Extracted records:
--- START ---
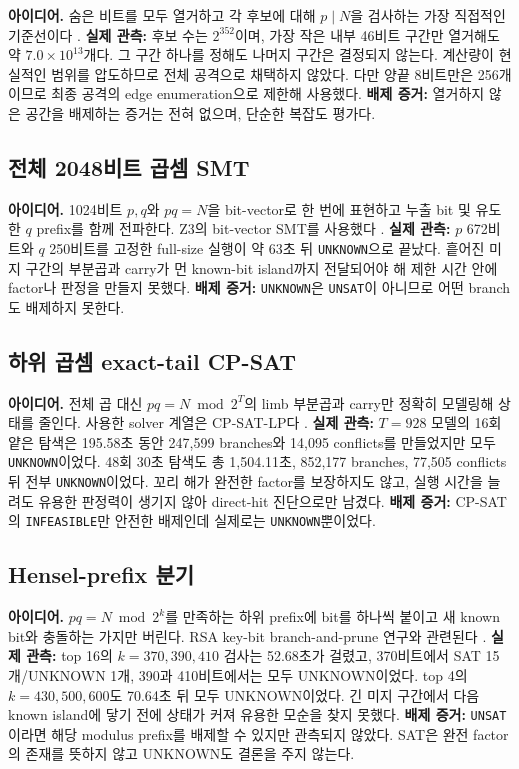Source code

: \documentclass[10pt,a4paper]{article}
\newcommand{\evidence}[1]{\textbf{배제 증거:} #1}
\newcommand{\observed}[1]{\textbf{실제 관측:} #1}
\begin{document}
\textbf{아이디어.} 숨은 비트를 모두 열거하고 각 후보에 대해 \(p\mid N\)을
검사하는 가장 직접적인 기준선이다 \cite{rsa}.
\observed{후보 수는 \(2^{352}\)이며, 가장 작은 내부 46비트 구간만
열거해도 약 \(7.0\times10^{13}\)개다. 그 구간 하나를 정해도 나머지
구간은 결정되지 않는다.}
계산량이 현실적인 범위를 압도하므로 전체 공격으로 채택하지 않았다.
다만 양끝 8비트만은 256개이므로 최종 공격의 edge enumeration으로
제한해 사용했다.
\evidence{열거하지 않은 공간을 배제하는 증거는 전혀 없으며, 단순한
복잡도 평가다.}

\subsection{전체 2048비트 곱셈 SMT}

\textbf{아이디어.} 1024비트 \(p,q\)와 \(pq=N\)을 bit-vector로 한 번에
표현하고 누출 bit 및 유도한 \(q\) prefix를 함께 전파한다. Z3의 bit-vector
SMT를 사용했다 \cite{z3}.
\observed{\(p\) 672비트와 \(q\) 250비트를 고정한 full-size 실행이 약
63초 뒤 \texttt{UNKNOWN}으로 끝났다.}
흩어진 미지 구간의 부분곱과 carry가 먼 known-bit island까지 전달되어야
해 제한 시간 안에 factor나 판정을 만들지 못했다.
\evidence{\texttt{UNKNOWN}은 \texttt{UNSAT}이 아니므로 어떤 branch도
배제하지 못한다.}

\subsection{하위 곱셈 exact-tail CP-SAT}

\textbf{아이디어.} 전체 곱 대신 \(pq=N\bmod2^T\)의 limb 부분곱과 carry만
정확히 모델링해 상태를 줄인다. 사용한 solver 계열은 CP-SAT-LP다
\cite{cp-sat}.
\observed{\(T=928\) 모델의 16회 얕은 탐색은 195.58초 동안
247,599 branches와 14,095 conflicts를 만들었지만 모두
\texttt{UNKNOWN}이었다. 48회 30초 탐색도 총 1,504.11초,
852,177 branches, 77,505 conflicts 뒤 전부 \texttt{UNKNOWN}이었다.}
꼬리 해가 완전한 factor를 보장하지도 않고, 실행 시간을 늘려도 유용한
판정력이 생기지 않아 direct-hit 진단으로만 남겼다.
\evidence{CP-SAT의 \texttt{INFEASIBLE}만 안전한 배제인데 실제로는
\texttt{UNKNOWN}뿐이었다.}

\subsection{Hensel-prefix 분기}

\textbf{아이디어.} \(pq=N\bmod2^k\)를 만족하는 하위 prefix에 bit를 하나씩
붙이고 새 known bit와 충돌하는 가지만 버린다. RSA key-bit
branch-and-prune 연구와 관련된다 \cite{heninger-shacham}.
\observed{top 16의 \(k=370,390,410\) 검사는 52.68초가 걸렸고,
370비트에서 SAT 15개/UNKNOWN 1개, 390과 410비트에서는 모두
UNKNOWN이었다. top 4의 \(k=430,500,600\)도 70.64초 뒤 모두
UNKNOWN이었다.}
긴 미지 구간에서 다음 known island에 닿기 전에 상태가 커져 유용한
모순을 찾지 못했다.
\evidence{\texttt{UNSAT}이라면 해당 modulus prefix를 배제할 수 있지만
관측되지 않았다. SAT은 완전 factor의 존재를 뜻하지 않고 UNKNOWN도
결론을 주지 않는다.}
\end{document}
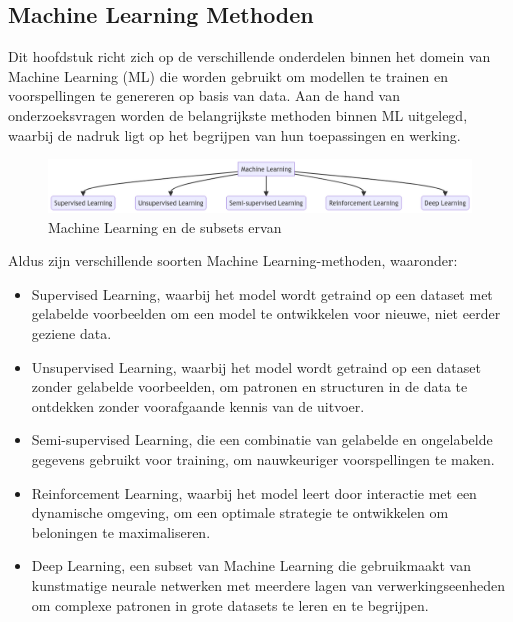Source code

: \subsection{Machine Learning Methoden}

Dit hoofdstuk richt zich op de verschillende onderdelen binnen het domein van Machine Learning (ML) die worden gebruikt om modellen te trainen en voorspellingen te genereren op basis van data. Aan de hand van onderzoeksvragen worden de belangrijkste methoden binnen ML uitgelegd, waarbij de nadruk ligt op het begrijpen van hun toepassingen en werking.

\begin{figure}[h]
    \includegraphics[width=\linewidth]{graphics/mm.png}
    \caption{Machine Learning en de subsets ervan}
    \label{fig:ML_subsets}
\end{figure}

Aldus \textcite{Mahesh2019} zijn verschillende soorten Machine Learning-methoden, waaronder:

\begin{itemize}
    \item Supervised Learning, waarbij het model wordt getraind op een dataset met gelabelde voorbeelden om een model te ontwikkelen voor nieuwe, niet eerder geziene data.

    \item Unsupervised Learning, waarbij het model wordt getraind op een dataset zonder gelabelde voorbeelden, om patronen en structuren in de data te ontdekken zonder voorafgaande kennis van de uitvoer.

    \item Semi-supervised Learning, die een combinatie van gelabelde en ongelabelde gegevens gebruikt voor training, om nauwkeuriger voorspellingen te maken.

    \item Reinforcement Learning, waarbij het model leert door interactie met een dynamische omgeving, om een optimale strategie te ontwikkelen om beloningen te maximaliseren.

    \item Deep Learning, een subset van Machine Learning die gebruikmaakt van kunstmatige neurale netwerken met meerdere lagen van verwerkingseenheden om complexe patronen in grote datasets te leren en te begrijpen.
\end{itemize}

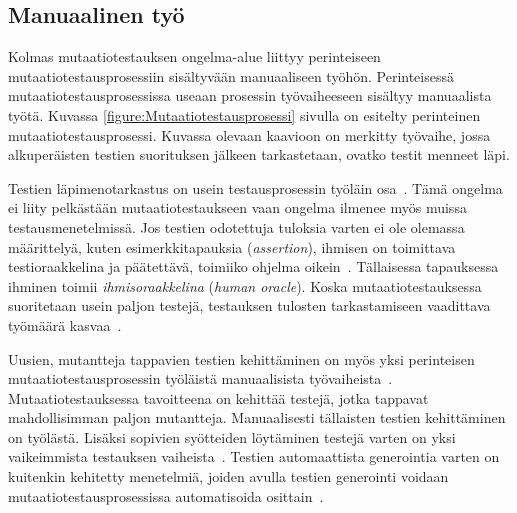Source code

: \documentclass[finnish, grading]{tktltiki2}
\theoremstyle{definition}
\theoremstyle{remark}
\begin{document}
\subsection{Manuaalinen työ}

Kolmas mutaatiotestauksen ongelma-alue liittyy perinteiseen mutaatiotestausprosessiin sisältyvään manuaaliseen työhön. Perinteisessä mutaatiotestausprosessissa useaan prosessin työvaiheeseen sisältyy manuaalista työtä. Kuvassa \ref{figure:Mutaatiotestausprosessi} sivulla \pageref{figure:Mutaatiotestausprosessi} on esitelty perinteinen mutaatiotestausprosessi. Kuvassa olevaan kaavioon on merkitty työvaihe, jossa alkuperäisten testien suorituksen jälkeen tarkastetaan, ovatko testit menneet läpi. 

Testien läpimenotarkastus on usein testausprosessin työläin osa~\cite[s. 653]{Jia:Harman:2011}. Tämä ongelma ei liity pelkästään mutaatiotestaukseen vaan ongelma ilmenee myös muissa testausmenetelmissä. Jos testien odotettuja tuloksia varten ei ole olemassa määrittelyä, kuten esimerkkitapauksia (\textit{assertion}), ihmisen on toimittava testioraakkelina ja päätettävä, toimiiko ohjelma oikein~\cite[s. 519]{Barr:Harman:McMinn:Shahbaz:Yoo:2015}. Tällaisessa tapauksessa ihminen toimii \textit{ihmisoraakkelina} (\textit{human oracle}). Koska mutaatiotestauksessa suoritetaan usein paljon testejä, testauksen tulosten tarkastamiseen vaadittava työmäärä kasvaa~\cite[s. 653]{Jia:Harman:2011}.

Uusien, mutantteja tappavien testien kehittäminen on myös yksi perinteisen mutaatiotestausprosessin työläistä manuaalisista työvaiheista~\cite[s. 39]{Offutt:Untch:2001}. Mutaatiotestauksessa tavoitteena on kehittää testejä, jotka tappavat mahdollisimman paljon mutantteja. Manuaalisesti tällaisten testien kehittäminen on työlästä. Lisäksi sopivien syötteiden löytäminen testejä varten on yksi vaikeimmista testauksen vaiheista~\cite[s. 39]{Offutt:Untch:2001}. Testien automaattista generointia varten on kuitenkin kehitetty menetelmiä, joiden avulla testien generointi voidaan mutaatiotestausprosessissa automatisoida osittain~\cite[s. 39]{Offutt:Untch:2001}.




\end{document}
--- END ---
## [Exercise brief]
Output the data exactly, pictures omitted.

## [Task solution]
Source code

: \documentclass[10pt,a4paper]{article}
\newcommand{\evidence}[1]{\textbf{배제 증거:} #1}
\newcommand{\observed}[1]{\textbf{실제 관측:} #1}
\begin{document}
\textbf{아이디어.} 숨은 비트를 모두 열거하고 각 후보에 대해 \(p\mid N\)을
검사하는 가장 직접적인 기준선이다 \cite{rsa}.
\observed{후보 수는 \(2^{352}\)이며, 가장 작은 내부 46비트 구간만
열거해도 약 \(7.0\times10^{13}\)개다. 그 구간 하나를 정해도 나머지
구간은 결정되지 않는다.}
계산량이 현실적인 범위를 압도하므로 전체 공격으로 채택하지 않았다.
다만 양끝 8비트만은 256개이므로 최종 공격의 edge enumeration으로
제한해 사용했다.
\evidence{열거하지 않은 공간을 배제하는 증거는 전혀 없으며, 단순한
복잡도 평가다.}

\subsection{전체 2048비트 곱셈 SMT}

\textbf{아이디어.} 1024비트 \(p,q\)와 \(pq=N\)을 bit-vector로 한 번에
표현하고 누출 bit 및 유도한 \(q\) prefix를 함께 전파한다. Z3의 bit-vector
SMT를 사용했다 \cite{z3}.
\observed{\(p\) 672비트와 \(q\) 250비트를 고정한 full-size 실행이 약
63초 뒤 \texttt{UNKNOWN}으로 끝났다.}
흩어진 미지 구간의 부분곱과 carry가 먼 known-bit island까지 전달되어야
해 제한 시간 안에 factor나 판정을 만들지 못했다.
\evidence{\texttt{UNKNOWN}은 \texttt{UNSAT}이 아니므로 어떤 branch도
배제하지 못한다.}

\subsection{하위 곱셈 exact-tail CP-SAT}

\textbf{아이디어.} 전체 곱 대신 \(pq=N\bmod2^T\)의 limb 부분곱과 carry만
정확히 모델링해 상태를 줄인다. 사용한 solver 계열은 CP-SAT-LP다
\cite{cp-sat}.
\observed{\(T=928\) 모델의 16회 얕은 탐색은 195.58초 동안
247,599 branches와 14,095 conflicts를 만들었지만 모두
\texttt{UNKNOWN}이었다. 48회 30초 탐색도 총 1,504.11초,
852,177 branches, 77,505 conflicts 뒤 전부 \texttt{UNKNOWN}이었다.}
꼬리 해가 완전한 factor를 보장하지도 않고, 실행 시간을 늘려도 유용한
판정력이 생기지 않아 direct-hit 진단으로만 남겼다.
\evidence{CP-SAT의 \texttt{INFEASIBLE}만 안전한 배제인데 실제로는
\texttt{UNKNOWN}뿐이었다.}

\subsection{Hensel-prefix 분기}

\textbf{아이디어.} \(pq=N\bmod2^k\)를 만족하는 하위 prefix에 bit를 하나씩
붙이고 새 known bit와 충돌하는 가지만 버린다. RSA key-bit
branch-and-prune 연구와 관련된다 \cite{heninger-shacham}.
\observed{top 16의 \(k=370,390,410\) 검사는 52.68초가 걸렸고,
370비트에서 SAT 15개/UNKNOWN 1개, 390과 410비트에서는 모두
UNKNOWN이었다. top 4의 \(k=430,500,600\)도 70.64초 뒤 모두
UNKNOWN이었다.}
긴 미지 구간에서 다음 known island에 닿기 전에 상태가 커져 유용한
모순을 찾지 못했다.
\evidence{\texttt{UNSAT}이라면 해당 modulus prefix를 배제할 수 있지만
관측되지 않았다. SAT은 완전 factor의 존재를 뜻하지 않고 UNKNOWN도
결론을 주지 않는다.}
\end{document}
Source code

: \subsection{Machine Learning Methoden}

Dit hoofdstuk richt zich op de verschillende onderdelen binnen het domein van Machine Learning (ML) die worden gebruikt om modellen te trainen en voorspellingen te genereren op basis van data. Aan de hand van onderzoeksvragen worden de belangrijkste methoden binnen ML uitgelegd, waarbij de nadruk ligt op het begrijpen van hun toepassingen en werking.

\begin{figure}[h]
    \includegraphics[width=\linewidth]{graphics/mm.png}
    \caption{Machine Learning en de subsets ervan}
    \label{fig:ML_subsets}
\end{figure}

Aldus \textcite{Mahesh2019} zijn verschillende soorten Machine Learning-methoden, waaronder:

\begin{itemize}
    \item Supervised Learning, waarbij het model wordt getraind op een dataset met gelabelde voorbeelden om een model te ontwikkelen voor nieuwe, niet eerder geziene data.

    \item Unsupervised Learning, waarbij het model wordt getraind op een dataset zonder gelabelde voorbeelden, om patronen en structuren in de data te ontdekken zonder voorafgaande kennis van de uitvoer.

    \item Semi-supervised Learning, die een combinatie van gelabelde en ongelabelde gegevens gebruikt voor training, om nauwkeuriger voorspellingen te maken.

    \item Reinforcement Learning, waarbij het model leert door interactie met een dynamische omgeving, om een optimale strategie te ontwikkelen om beloningen te maximaliseren.

    \item Deep Learning, een subset van Machine Learning die gebruikmaakt van kunstmatige neurale netwerken met meerdere lagen van verwerkingseenheden om complexe patronen in grote datasets te leren en te begrijpen.
\end{itemize}

Source code

: \documentclass[finnish, grading]{tktltiki2}
\theoremstyle{definition}
\theoremstyle{remark}
\begin{document}
\subsection{Manuaalinen työ}

Kolmas mutaatiotestauksen ongelma-alue liittyy perinteiseen mutaatiotestausprosessiin sisältyvään manuaaliseen työhön. Perinteisessä mutaatiotestausprosessissa useaan prosessin työvaiheeseen sisältyy manuaalista työtä. Kuvassa \ref{figure:Mutaatiotestausprosessi} sivulla \pageref{figure:Mutaatiotestausprosessi} on esitelty perinteinen mutaatiotestausprosessi. Kuvassa olevaan kaavioon on merkitty työvaihe, jossa alkuperäisten testien suorituksen jälkeen tarkastetaan, ovatko testit menneet läpi. 

Testien läpimenotarkastus on usein testausprosessin työläin osa~\cite[s. 653]{Jia:Harman:2011}. Tämä ongelma ei liity pelkästään mutaatiotestaukseen vaan ongelma ilmenee myös muissa testausmenetelmissä. Jos testien odotettuja tuloksia varten ei ole olemassa määrittelyä, kuten esimerkkitapauksia (\textit{assertion}), ihmisen on toimittava testioraakkelina ja päätettävä, toimiiko ohjelma oikein~\cite[s. 519]{Barr:Harman:McMinn:Shahbaz:Yoo:2015}. Tällaisessa tapauksessa ihminen toimii \textit{ihmisoraakkelina} (\textit{human oracle}). Koska mutaatiotestauksessa suoritetaan usein paljon testejä, testauksen tulosten tarkastamiseen vaadittava työmäärä kasvaa~\cite[s. 653]{Jia:Harman:2011}.

Uusien, mutantteja tappavien testien kehittäminen on myös yksi perinteisen mutaatiotestausprosessin työläistä manuaalisista työvaiheista~\cite[s. 39]{Offutt:Untch:2001}. Mutaatiotestauksessa tavoitteena on kehittää testejä, jotka tappavat mahdollisimman paljon mutantteja. Manuaalisesti tällaisten testien kehittäminen on työlästä. Lisäksi sopivien syötteiden löytäminen testejä varten on yksi vaikeimmista testauksen vaiheista~\cite[s. 39]{Offutt:Untch:2001}. Testien automaattista generointia varten on kuitenkin kehitetty menetelmiä, joiden avulla testien generointi voidaan mutaatiotestausprosessissa automatisoida osittain~\cite[s. 39]{Offutt:Untch:2001}.




\end{document}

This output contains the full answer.